Semejante esquema inmovilista se
mantuvo con la misma estabilidad del presupuesto del ICAIC como organismo
político, pagado por el Comité Central del PCC; es decir, hasta que la debacle
del campo socialista obligó a las instituciones a buscar el patrocinio de
empresas extranjeras, en coproducciones que arrastraron el cine nacional a su
decadencia final. Es ahí cuando una circunstancia singular como la Escuela del
Nuevo Cine Latinoamericano da lugar en el espectro nacional a un director
foráneo, que dará el pistoletazo de salida a una nueva dramaturgia; desde que
Benito Zambrano asentara el ícono de Habana Blues, sobre el que ya Daranas
puede comenzar lo que parece ser una trilogía espesa y en proceso, con Los
dioses rotos y Conducta. Es en ese marco, después de todo eso, que puede
hablarse de La partida, de Antonio Hens; que español como Zambrano, parece
fijar ese nuevo rumbo de una cinematografía a la que sólo muy genéricamente se
le podría vincular con la nueva ola, si a algo.

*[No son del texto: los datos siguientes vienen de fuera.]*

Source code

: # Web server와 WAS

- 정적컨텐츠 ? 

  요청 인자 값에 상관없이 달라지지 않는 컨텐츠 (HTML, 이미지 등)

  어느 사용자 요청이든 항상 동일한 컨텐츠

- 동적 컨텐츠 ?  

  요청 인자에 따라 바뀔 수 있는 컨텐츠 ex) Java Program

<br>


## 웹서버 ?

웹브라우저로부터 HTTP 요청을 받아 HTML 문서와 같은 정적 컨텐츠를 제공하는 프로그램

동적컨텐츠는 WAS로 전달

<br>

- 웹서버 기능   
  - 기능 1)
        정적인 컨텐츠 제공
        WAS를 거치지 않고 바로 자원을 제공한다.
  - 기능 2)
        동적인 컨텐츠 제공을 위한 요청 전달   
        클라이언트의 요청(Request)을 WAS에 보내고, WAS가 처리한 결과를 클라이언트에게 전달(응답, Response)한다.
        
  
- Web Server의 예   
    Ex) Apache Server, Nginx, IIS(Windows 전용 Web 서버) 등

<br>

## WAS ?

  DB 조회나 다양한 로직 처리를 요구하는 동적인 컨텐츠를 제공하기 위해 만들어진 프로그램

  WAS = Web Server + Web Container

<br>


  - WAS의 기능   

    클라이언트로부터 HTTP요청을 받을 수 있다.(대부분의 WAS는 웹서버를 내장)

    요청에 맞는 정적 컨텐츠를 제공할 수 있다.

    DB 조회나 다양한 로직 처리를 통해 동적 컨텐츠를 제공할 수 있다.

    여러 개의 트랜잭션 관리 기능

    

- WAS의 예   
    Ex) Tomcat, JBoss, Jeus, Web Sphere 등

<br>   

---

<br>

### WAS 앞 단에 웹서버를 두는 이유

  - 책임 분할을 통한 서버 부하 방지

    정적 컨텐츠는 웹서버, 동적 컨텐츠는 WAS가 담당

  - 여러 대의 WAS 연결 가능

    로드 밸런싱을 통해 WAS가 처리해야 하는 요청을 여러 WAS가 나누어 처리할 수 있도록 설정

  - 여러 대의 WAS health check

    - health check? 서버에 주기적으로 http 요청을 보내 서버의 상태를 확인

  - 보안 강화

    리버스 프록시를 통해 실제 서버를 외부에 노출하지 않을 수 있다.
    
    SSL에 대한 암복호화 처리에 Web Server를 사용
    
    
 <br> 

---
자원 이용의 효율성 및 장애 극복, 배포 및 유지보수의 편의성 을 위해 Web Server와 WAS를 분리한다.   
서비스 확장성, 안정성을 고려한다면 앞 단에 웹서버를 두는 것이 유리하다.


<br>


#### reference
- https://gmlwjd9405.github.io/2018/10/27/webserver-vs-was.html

En realidad, La partida va más allá
de una estética determinada, y si se puede hablar de aquella nueva ola es
porque explora el dramatismo más existencial; pero después de todo eso es lo
propio del arte, y sobre todo si se trata de una postmodernidad que ya se
sacude lo de modernismo decadente para encontrar su propio rostro. Es decir, en
este filme no recurre ni siquiera la depauperación social de lo cubano; lo que
gracias a Dios lo hará inservible para los que lo reducen todo al discurso y la
necesidad política, y le permitirá centrarse en su propio objeto. De eso es de
lo que se trata aquí, por fin una ficción que en esto tiene la facultad de
reflejar la realidad sin las cortapisas de lo ético; pero conmoviendo y
dirigiéndose a la aristotélica catarsis a través de la tragedia más genuina de
su dramaturgia, con sus riquísimos caracteres. Para eso se vale de muchos
efectos que hacen del cine un arte, con deficiencias —como caracteres no
resueltos en su secundariedad— que no le quitan lo grandioso; en una propuesta
como no se veía desde aquella extrañeza que fue la teatralidad de María Antonia
(Sergio Giral, 1990) en medio de aquellos discursos neorrealistas; y que no por
gusto era como esta una historia de marginalidad hasta en la estética, anclada
para más ficción en un mito religioso.